--- What you should do ---
If a line in the data holds "Modern", copy that line out in full.

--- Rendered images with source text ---
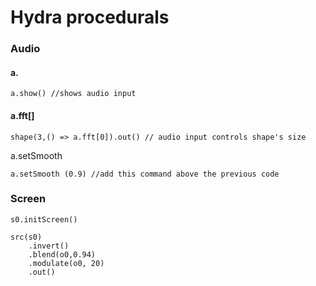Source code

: # Hydra procedurals

### Audio

#### &#x20;a.

```
a.show() //shows audio input
```

#### a.fft\[]

```
shape(3,() => a.fft[0]).out() // audio input controls shape's size
```

a.setSmooth

```
a.setSmooth (0.9) //add this command above the previous code
```

### Screen

```
s0.initScreen()

src(s0)
    .invert()
    .blend(o0,0.94)
    .modulate(o0, 20)
    .out()
```
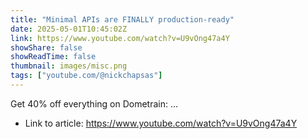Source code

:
 ```yaml
---
title: "Minimal APIs are FINALLY production-ready"
date: 2025-05-01T10:45:02Z
link: https://www.youtube.com/watch?v=U9vOng47a4Y
showShare: false
showReadTime: false
thumbnail: images/misc.png
tags: ["youtube.com/@nickchapsas"]
---
```

Get 40% off everything on Dometrain: ...

- Link to article: https://www.youtube.com/watch?v=U9vOng47a4Y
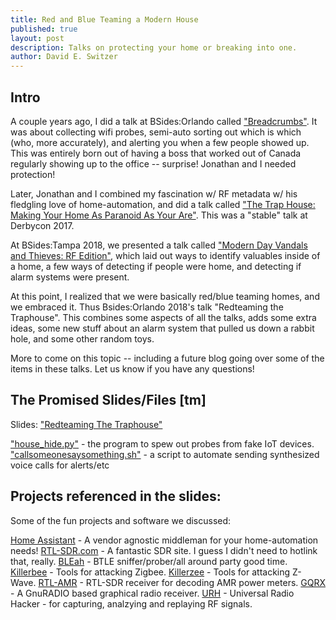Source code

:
 ```yaml
---
title: Red and Blue Teaming a Modern House
published: true
layout: post
description: Talks on protecting your home or breaking into one.
author: David E. Switzer
---
```

## Intro

A couple years ago, I did a talk at BSides:Orlando called ["Breadcrumbs"](https://www.youtube.com/watch?v=HzQHWUM8cNo).   It was about collecting wifi probes, semi-auto sorting out which is which (who, more accurately), and alerting you when a few people showed up.   This was entirely born out of having a boss that worked out of Canada regularly showing up to the office -- surprise!  Jonathan and I needed protection!

Later, Jonathan and I combined my fascination w/ RF metadata w/ his fledgling love of home-automation, and did a talk called ["The Trap House: Making Your Home As Paranoid As Your Are"](https://www.youtube.com/watch?v=OWUu0gQTKkM).   This was a "stable" talk at Derbycon 2017.

At BSides:Tampa 2018, we presented a talk called ["Modern Day Vandals and Thieves: RF Edition"](https://www.youtube.com/watch?v=O01ppGIWjr0), which laid out ways to identify valuables inside of a home, a few ways of detecting if people were home, and detecting if alarm systems were present.

At this point, I realized that we were basically red/blue teaming homes, and we embraced it.   Thus Bsides:Orlando 2018's talk "Redteaming the Traphouse".  This combines some aspects of all the talks, adds some extra ideas, some new stuff about an alarm system that pulled us down a rabbit hole, and some other random toys.

More to come on this topic -- including a future blog going over some of the items in these talks.  Let us know if you have any questions!


## The Promised Slides/Files [tm]

Slides: ["Redteaming The Traphouse"](https://github.com/Insomniac-Security/Insomniac-Security.github.io/blob/master/static/docs/BsidesOrl2018_Redteaming-the-traphouse.pdf)

["house_hide.py"](https://github.com/violentlydave/GatosGuardianes/blob/master/house_hide.py) - the program to spew out probes from fake IoT devices.
["callsomeonesaysomething.sh"](https://github.com/violentlydave/GatosGuardianes/blob/master/callsomeonesaysomething.sh) - a script to automate sending synthesized voice calls for alerts/etc

## Projects referenced in the slides:

Some of the fun projects and software we discussed:

[Home Assistant](https://www.home-assistant.io/) - A vendor agnostic middleman for your home-automation needs!
[RTL-SDR.com](http://www.rtl-sdr.com) - A fantastic SDR site.  I guess I didn't need to hotlink that, really.
[BLEah](https://github.com/evilsocket/bleah) - BTLE sniffer/prober/all around party good time.
[Killerbee](https://github.com/riverloopsec/killerbee) - Tools for attacking Zigbee.
[Killerzee](https://github.com/riverloopsec/killerzee) - Tools for attacking Z-Wave.
[RTL-AMR](https://github.com/bemasher/rtlamr) - RTL-SDR receiver for decoding AMR power meters.
[GQRX](http://gqrx.dk) - A GnuRADIO based graphical radio receiver.
[URH](https://github.com/jopohl/urh) - Universal Radio Hacker - for capturing, analzying and replaying RF signals.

--- The completed task ---
title: Red and Blue Teaming a Modern House
At BSides:Tampa 2018, we presented a talk called ["Modern Day Vandals and Thieves: RF Edition"](https://www.youtube.com/watch?v=O01ppGIWjr0), which laid out ways to identify valuables inside of a home, a few ways of detecting if people were home, and detecting if alarm systems were present.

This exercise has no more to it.